** WHAT YOU NEED TO DO **
Search the entries for the word "exec" and copy each line that has it.

** INPUT DATA **
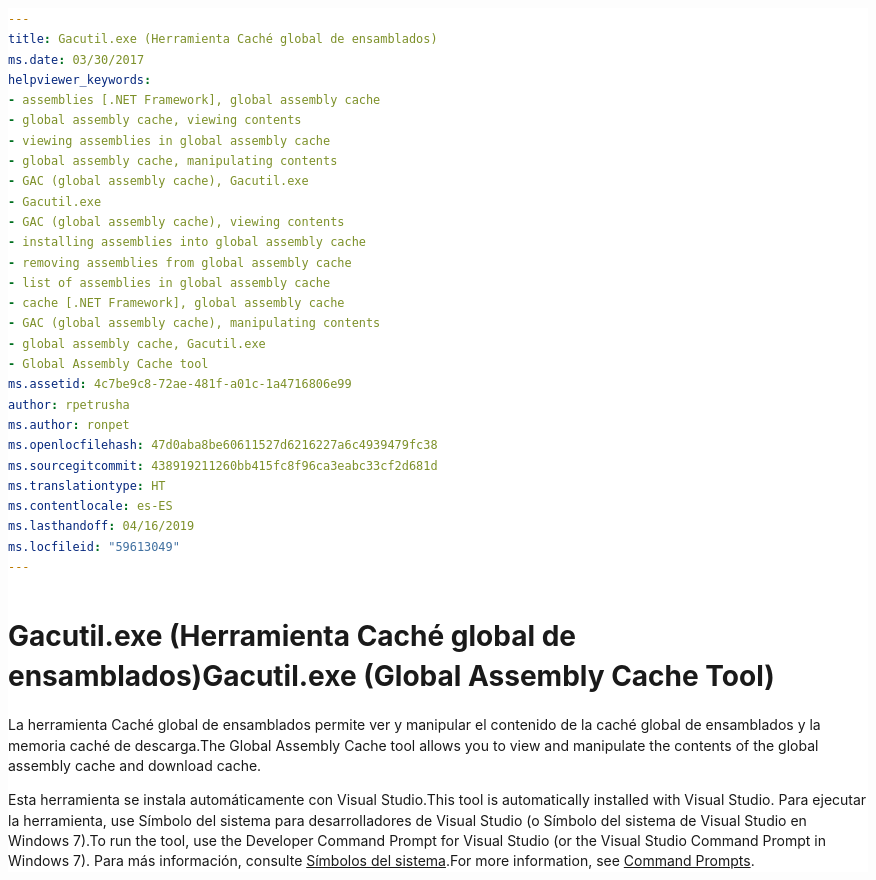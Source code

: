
 ```yaml
---
title: Gacutil.exe (Herramienta Caché global de ensamblados)
ms.date: 03/30/2017
helpviewer_keywords:
- assemblies [.NET Framework], global assembly cache
- global assembly cache, viewing contents
- viewing assemblies in global assembly cache
- global assembly cache, manipulating contents
- GAC (global assembly cache), Gacutil.exe
- Gacutil.exe
- GAC (global assembly cache), viewing contents
- installing assemblies into global assembly cache
- removing assemblies from global assembly cache
- list of assemblies in global assembly cache
- cache [.NET Framework], global assembly cache
- GAC (global assembly cache), manipulating contents
- global assembly cache, Gacutil.exe
- Global Assembly Cache tool
ms.assetid: 4c7be9c8-72ae-481f-a01c-1a4716806e99
author: rpetrusha
ms.author: ronpet
ms.openlocfilehash: 47d0aba8be60611527d6216227a6c4939479fc38
ms.sourcegitcommit: 438919211260bb415fc8f96ca3eabc33cf2d681d
ms.translationtype: HT
ms.contentlocale: es-ES
ms.lasthandoff: 04/16/2019
ms.locfileid: "59613049"
---
```

# <a name="gacutilexe-global-assembly-cache-tool"></a><span data-ttu-id="9b45d-102">Gacutil.exe (Herramienta Caché global de ensamblados)</span><span class="sxs-lookup"><span data-stu-id="9b45d-102">Gacutil.exe (Global Assembly Cache Tool)</span></span>

<span data-ttu-id="9b45d-103">La herramienta Caché global de ensamblados permite ver y manipular el contenido de la caché global de ensamblados y la memoria caché de descarga.</span><span class="sxs-lookup"><span data-stu-id="9b45d-103">The Global Assembly Cache tool allows you to view and manipulate the contents of the global assembly cache and download cache.</span></span>

<span data-ttu-id="9b45d-104">Esta herramienta se instala automáticamente con Visual Studio.</span><span class="sxs-lookup"><span data-stu-id="9b45d-104">This tool is automatically installed with Visual Studio.</span></span> <span data-ttu-id="9b45d-105">Para ejecutar la herramienta, use Símbolo del sistema para desarrolladores de Visual Studio (o Símbolo del sistema de Visual Studio en Windows 7).</span><span class="sxs-lookup"><span data-stu-id="9b45d-105">To run the tool, use the Developer Command Prompt for Visual Studio (or the Visual Studio Command Prompt in Windows 7).</span></span> <span data-ttu-id="9b45d-106">Para más información, consulte [Símbolos del sistema](../../../docs/framework/tools/developer-command-prompt-for-vs.md).</span><span class="sxs-lookup"><span data-stu-id="9b45d-106">For more information, see [Command Prompts](../../../docs/framework/tools/developer-command-prompt-for-vs.md).</span></span>
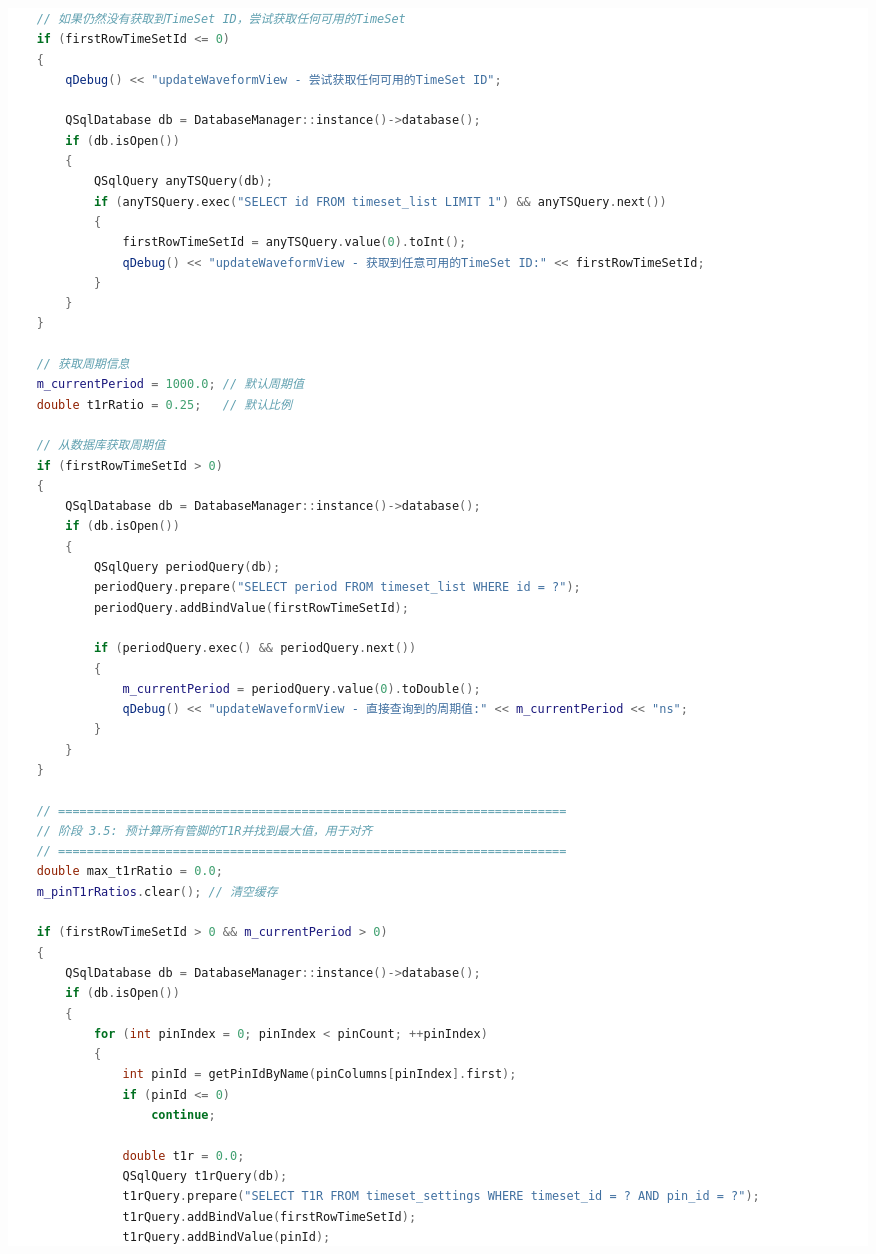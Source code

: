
 ```cpp
    // 如果仍然没有获取到TimeSet ID，尝试获取任何可用的TimeSet
    if (firstRowTimeSetId <= 0)
    {
        qDebug() << "updateWaveformView - 尝试获取任何可用的TimeSet ID";

        QSqlDatabase db = DatabaseManager::instance()->database();
        if (db.isOpen())
        {
            QSqlQuery anyTSQuery(db);
            if (anyTSQuery.exec("SELECT id FROM timeset_list LIMIT 1") && anyTSQuery.next())
            {
                firstRowTimeSetId = anyTSQuery.value(0).toInt();
                qDebug() << "updateWaveformView - 获取到任意可用的TimeSet ID:" << firstRowTimeSetId;
            }
        }
    }

    // 获取周期信息
    m_currentPeriod = 1000.0; // 默认周期值
    double t1rRatio = 0.25;   // 默认比例

    // 从数据库获取周期值
    if (firstRowTimeSetId > 0)
    {
        QSqlDatabase db = DatabaseManager::instance()->database();
        if (db.isOpen())
        {
            QSqlQuery periodQuery(db);
            periodQuery.prepare("SELECT period FROM timeset_list WHERE id = ?");
            periodQuery.addBindValue(firstRowTimeSetId);

            if (periodQuery.exec() && periodQuery.next())
            {
                m_currentPeriod = periodQuery.value(0).toDouble();
                qDebug() << "updateWaveformView - 直接查询到的周期值:" << m_currentPeriod << "ns";
            }
        }
    }

    // =======================================================================
    // 阶段 3.5: 预计算所有管脚的T1R并找到最大值，用于对齐
    // =======================================================================
    double max_t1rRatio = 0.0;
    m_pinT1rRatios.clear(); // 清空缓存

    if (firstRowTimeSetId > 0 && m_currentPeriod > 0)
    {
        QSqlDatabase db = DatabaseManager::instance()->database();
        if (db.isOpen())
        {
            for (int pinIndex = 0; pinIndex < pinCount; ++pinIndex)
            {
                int pinId = getPinIdByName(pinColumns[pinIndex].first);
                if (pinId <= 0)
                    continue;

                double t1r = 0.0;
                QSqlQuery t1rQuery(db);
                t1rQuery.prepare("SELECT T1R FROM timeset_settings WHERE timeset_id = ? AND pin_id = ?");
                t1rQuery.addBindValue(firstRowTimeSetId);
                t1rQuery.addBindValue(pinId);

```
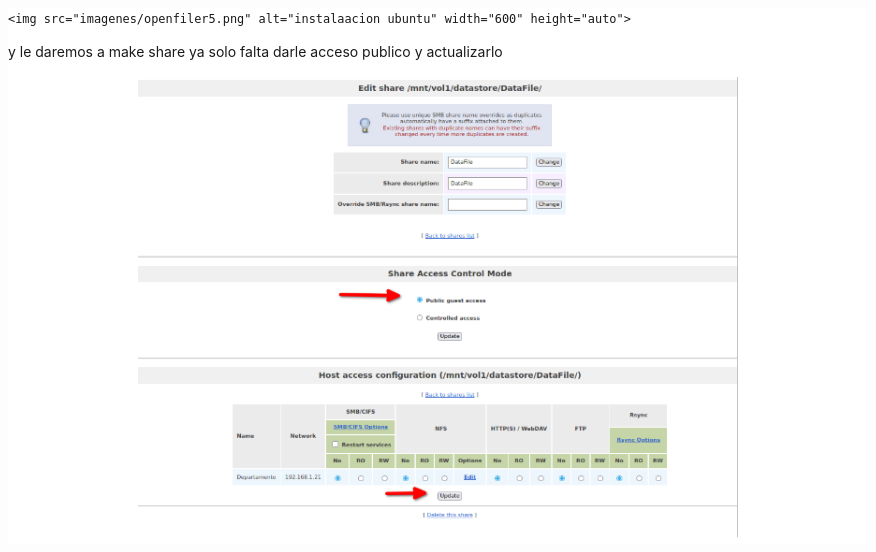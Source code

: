     <img src="imagenes/openfiler5.png" alt="instalaacion ubuntu" width="600" height="auto">
</p>
y le daremos a make share
ya solo falta darle acceso publico y actualizarlo
<p align="center">
    <img src="imagenes/openfiler6.png" alt="instalaacion ubuntu" width="600" height="auto">
</p>
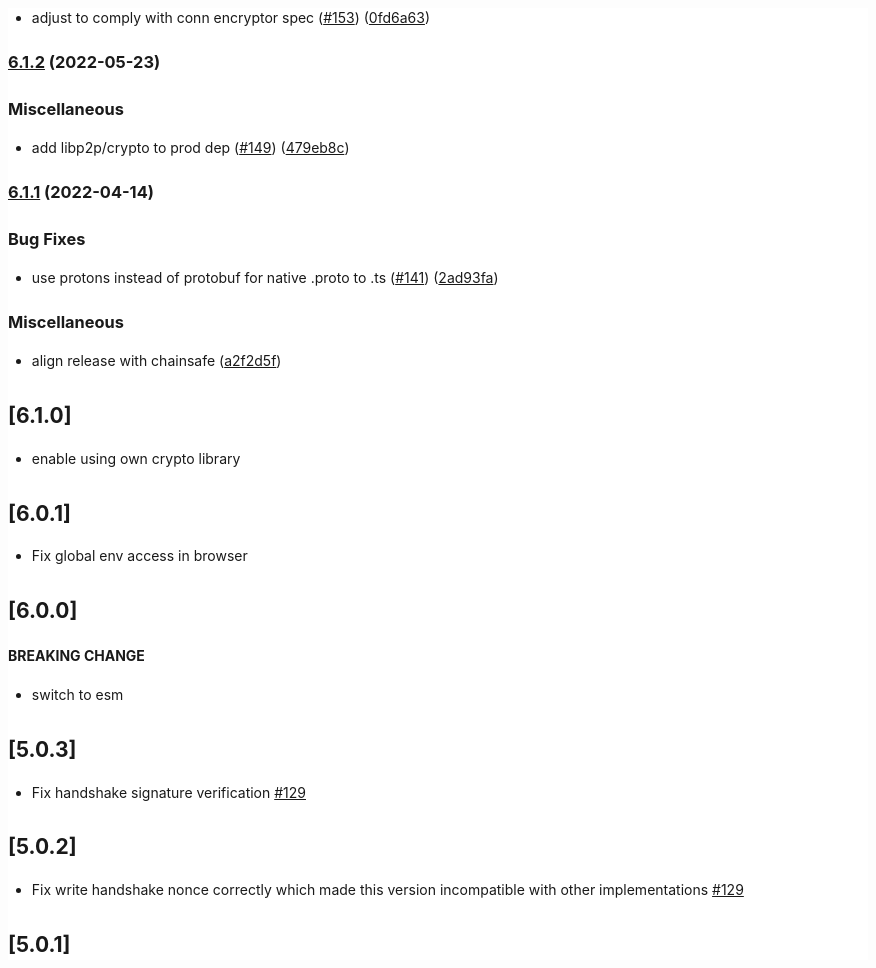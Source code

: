 * adjust to comply with conn encryptor spec ([#153](https://github.com/ChainSafe/js-libp2p-noise/issues/153)) ([0fd6a63](https://github.com/ChainSafe/js-libp2p-noise/commit/0fd6a6344faf3470412f194b3e37c98c9c0ff0cb))

### [6.1.2](https://github.com/ChainSafe/js-libp2p-noise/compare/v6.1.1...v6.1.2) (2022-05-23)


### Miscellaneous

* add libp2p/crypto to prod dep ([#149](https://github.com/ChainSafe/js-libp2p-noise/issues/149)) ([479eb8c](https://github.com/ChainSafe/js-libp2p-noise/commit/479eb8c7f943651e84397c558fe8cf10108233de))

### [6.1.1](https://github.com/ChainSafe/js-libp2p-noise/compare/v6.1.0...v6.1.1) (2022-04-14)


### Bug Fixes

* use protons instead of protobuf for native .proto to .ts ([#141](https://github.com/ChainSafe/js-libp2p-noise/issues/141)) ([2ad93fa](https://github.com/ChainSafe/js-libp2p-noise/commit/2ad93facf96279c390d14b93e420769f0b8cd1a3))


### Miscellaneous

* align release with chainsafe ([a2f2d5f](https://github.com/ChainSafe/js-libp2p-noise/commit/a2f2d5f10c340f5db099194d58bd7387d226c345))

## [6.1.0]
- enable using own crypto library
## [6.0.1]
- Fix global env access in browser
## [6.0.0]
#### BREAKING CHANGE
- switch to esm

## [5.0.3]
- Fix handshake signature verification [#129](https://github.com/ChainSafe/js-libp2p-noise/pull/130)

## [5.0.2]
- Fix write handshake nonce correctly which made this version incompatible with other implementations [#129](https://github.com/ChainSafe/js-libp2p-noise/pull/129)

## [5.0.1]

** EXERCISE SOLUTION **
            if (anyTSQuery.exec("SELECT id FROM timeset_list LIMIT 1") && anyTSQuery.next())
            if (periodQuery.exec() && periodQuery.next())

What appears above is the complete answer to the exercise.